▶ _DIRECTIONS_:
Write out every line below that includes the word "implementação".

[DATA EXCERPTS — start]

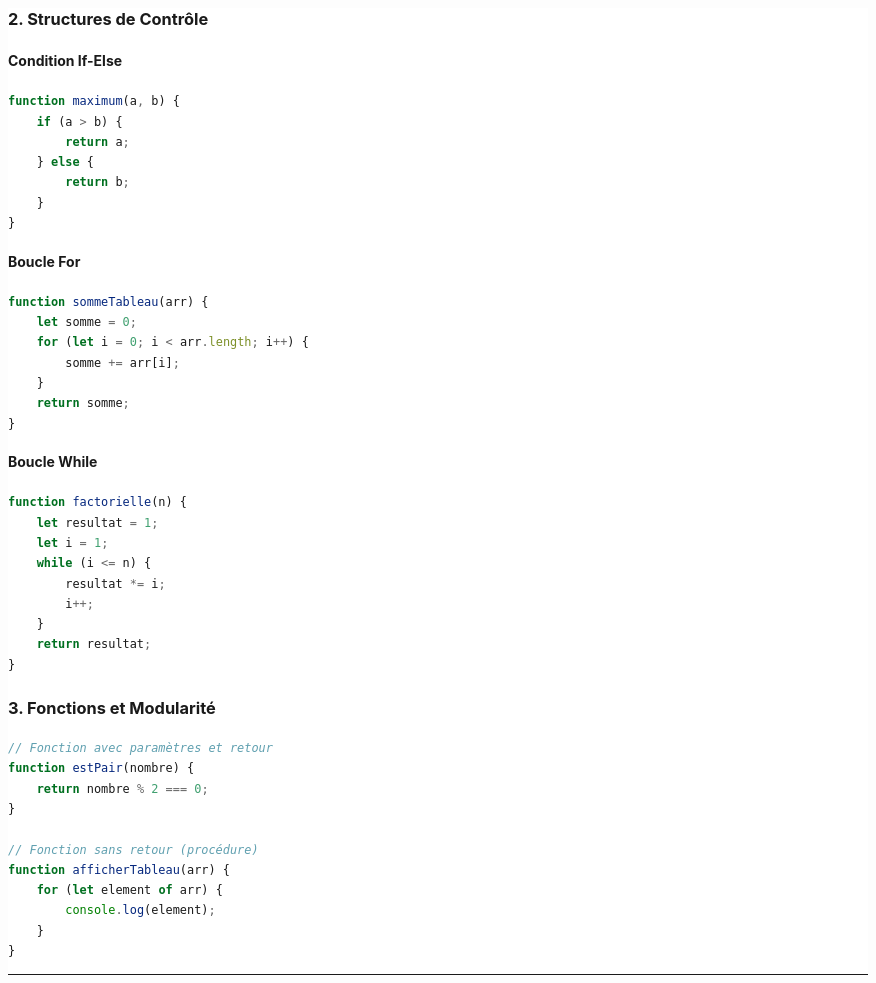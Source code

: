 ### 2. Structures de Contrôle

#### Condition If-Else
```javascript
function maximum(a, b) {
    if (a > b) {
        return a;
    } else {
        return b;
    }
}
```

#### Boucle For
```javascript
function sommeTableau(arr) {
    let somme = 0;
    for (let i = 0; i < arr.length; i++) {
        somme += arr[i];
    }
    return somme;
}
```

#### Boucle While
```javascript
function factorielle(n) {
    let resultat = 1;
    let i = 1;
    while (i <= n) {
        resultat *= i;
        i++;
    }
    return resultat;
}
```

### 3. Fonctions et Modularité

```javascript
// Fonction avec paramètres et retour
function estPair(nombre) {
    return nombre % 2 === 0;
}

// Fonction sans retour (procédure)
function afficherTableau(arr) {
    for (let element of arr) {
        console.log(element);
    }
}
```

---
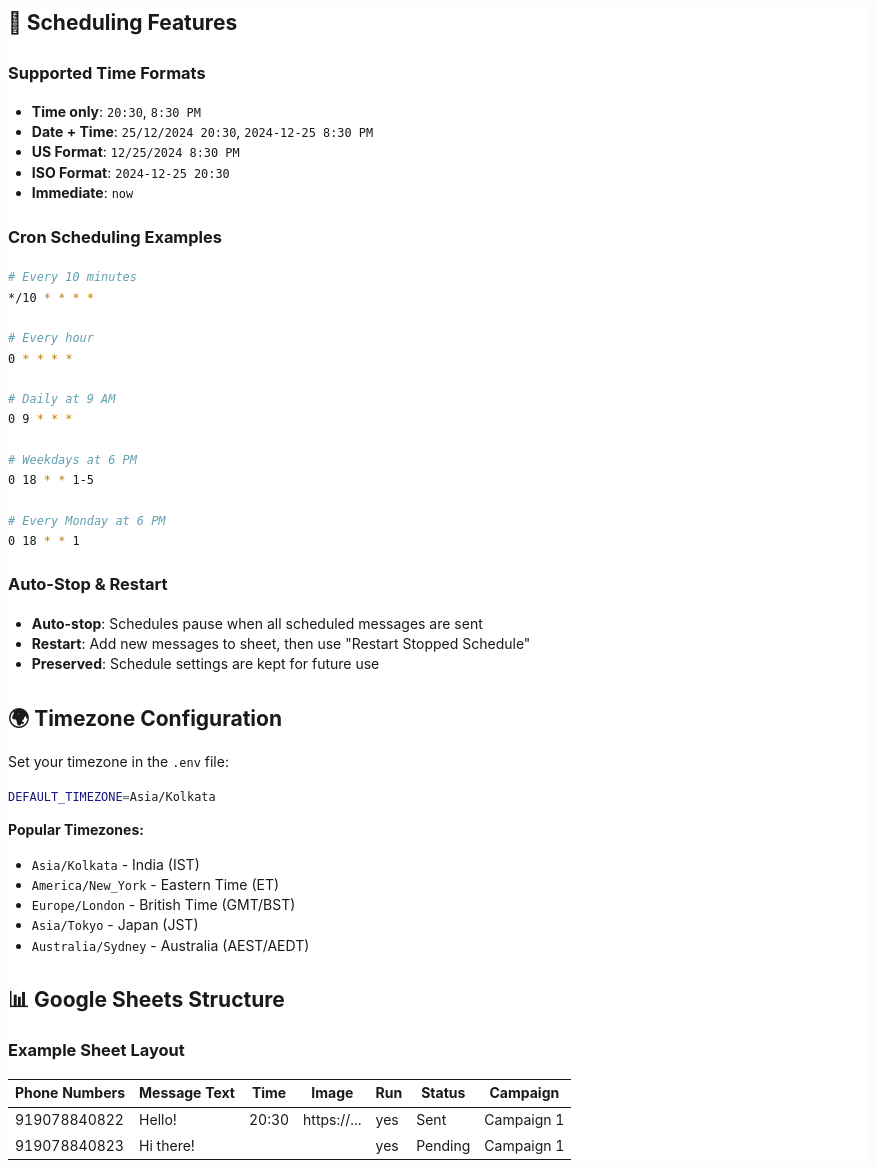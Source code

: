 ## 📅 Scheduling Features

### Supported Time Formats
- **Time only**: `20:30`, `8:30 PM`
- **Date + Time**: `25/12/2024 20:30`, `2024-12-25 8:30 PM`
- **US Format**: `12/25/2024 8:30 PM`
- **ISO Format**: `2024-12-25 20:30`
- **Immediate**: `now`

### Cron Scheduling Examples
```bash
# Every 10 minutes
*/10 * * * *

# Every hour  
0 * * * *

# Daily at 9 AM
0 9 * * *

# Weekdays at 6 PM
0 18 * * 1-5

# Every Monday at 6 PM
0 18 * * 1
```

### Auto-Stop & Restart
- **Auto-stop**: Schedules pause when all scheduled messages are sent
- **Restart**: Add new messages to sheet, then use "Restart Stopped Schedule"
- **Preserved**: Schedule settings are kept for future use

## 🌍 Timezone Configuration

Set your timezone in the `.env` file:
```bash
DEFAULT_TIMEZONE=Asia/Kolkata
```

**Popular Timezones:**
- `Asia/Kolkata` - India (IST)
- `America/New_York` - Eastern Time (ET)
- `Europe/London` - British Time (GMT/BST)
- `Asia/Tokyo` - Japan (JST)
- `Australia/Sydney` - Australia (AEST/AEDT)

## 📊 Google Sheets Structure

### Example Sheet Layout
| Phone Numbers | Message Text | Time | Image | Run | Status | Campaign |
|---------------|--------------|------|-------|-----|--------|----------|
| 919078840822 | Hello! | 20:30 | https://... | yes | Sent | Campaign 1 |
| 919078840823 | Hi there! | | | yes | Pending | Campaign 1 |
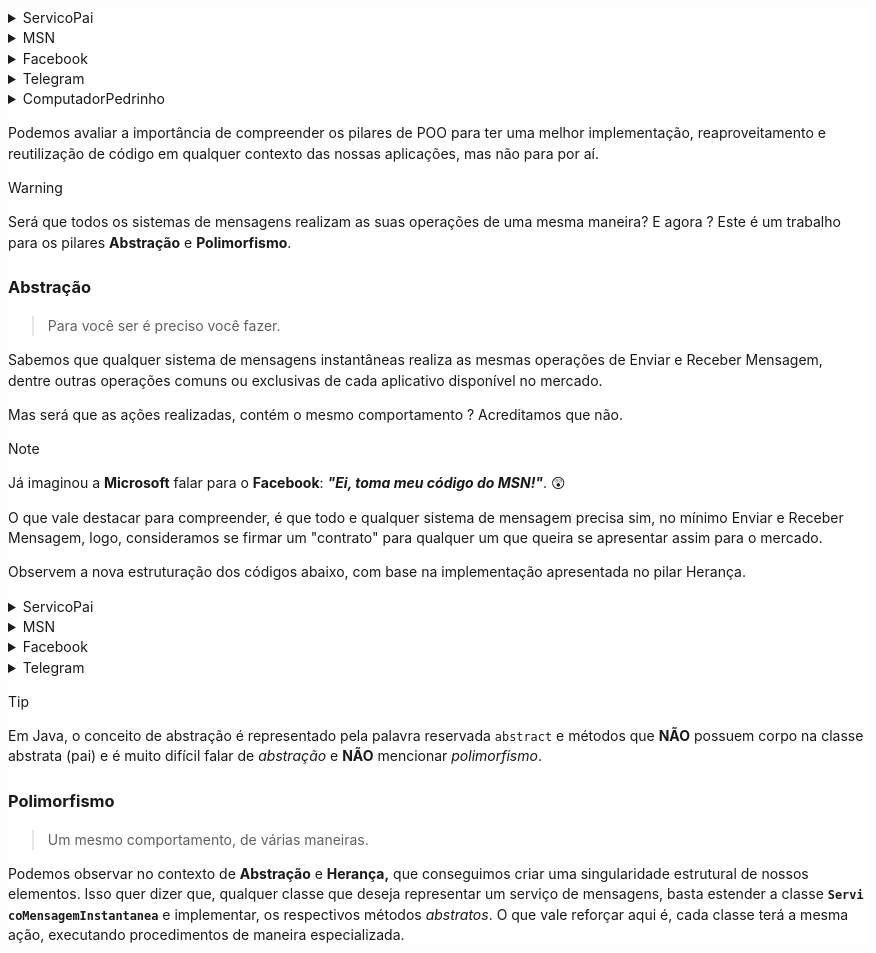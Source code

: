 <details><summary>ServicoPai</summary></details>

<details><summary>MSN</summary></details>

<details><summary>Facebook</summary></details>

<details><summary>Telegram</summary></details>

<details><summary>ComputadorPedrinho</summary></details>

Podemos avaliar a importância de compreender os pilares de POO para ter uma melhor implementação, reaproveitamento e reutilização de código em qualquer contexto das nossas aplicações, mas não para por aí.

> [!WARNING]
> Será que todos os sistemas de mensagens realizam as suas operações de uma mesma maneira? E agora ? Este é um trabalho para os pilares **Abstração** e **Polimorfismo**.

### Abstração

> Para você ser é preciso você fazer.

Sabemos que qualquer sistema de mensagens instantâneas realiza as mesmas operações de Enviar e Receber Mensagem, dentre outras operações comuns ou exclusivas de cada aplicativo disponível no mercado.

Mas será que as ações realizadas, contém o mesmo comportamento ? Acreditamos que não.

> [!NOTE]
> Já imaginou a **Microsoft** falar para o **Facebook**: _**"Ei, toma meu código do MSN!"**_. 😲

O que vale destacar para compreender, é que todo e qualquer sistema de mensagem precisa sim, no mínimo Enviar e Receber Mensagem, logo, consideramos se firmar um "contrato" para qualquer um que queira se apresentar assim para o mercado.

Observem a nova estruturação dos códigos abaixo, com base na implementação apresentada no pilar Herança.

<details><summary>ServicoPai</summary></details>

<details><summary>MSN</summary></details>

<details><summary>Facebook</summary></details>

<details><summary>Telegram</summary></details>

> [!TIP]
> Em Java, o conceito de abstração é representado pela palavra reservada `abstract` e métodos que **NÃO** possuem corpo na classe abstrata (pai) e é muito difícil falar de _abstração_ e **NÃO** mencionar _polimorfismo_.

### Polimorfismo

> Um mesmo comportamento, de várias maneiras.

Podemos observar no contexto de **Abstração** e **Herança,** que conseguimos criar uma singularidade estrutural de nossos elementos. Isso quer dizer que, qualquer classe que deseja representar um serviço de mensagens, basta estender a classe **`ServicoMensagemInstantanea`** e implementar, os respectivos métodos _abstratos_. O que vale reforçar aqui é, cada classe terá a mesma ação, executando procedimentos de maneira especializada.&#x20;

[DATA EXCERPTS — finish]

▶ _THE COMPLETED TASK_:
Podemos avaliar a importância de compreender os pilares de POO para ter uma melhor implementação, reaproveitamento e reutilização de código em qualquer contexto das nossas aplicações, mas não para por aí.
Observem a nova estruturação dos códigos abaixo, com base na implementação apresentada no pilar Herança.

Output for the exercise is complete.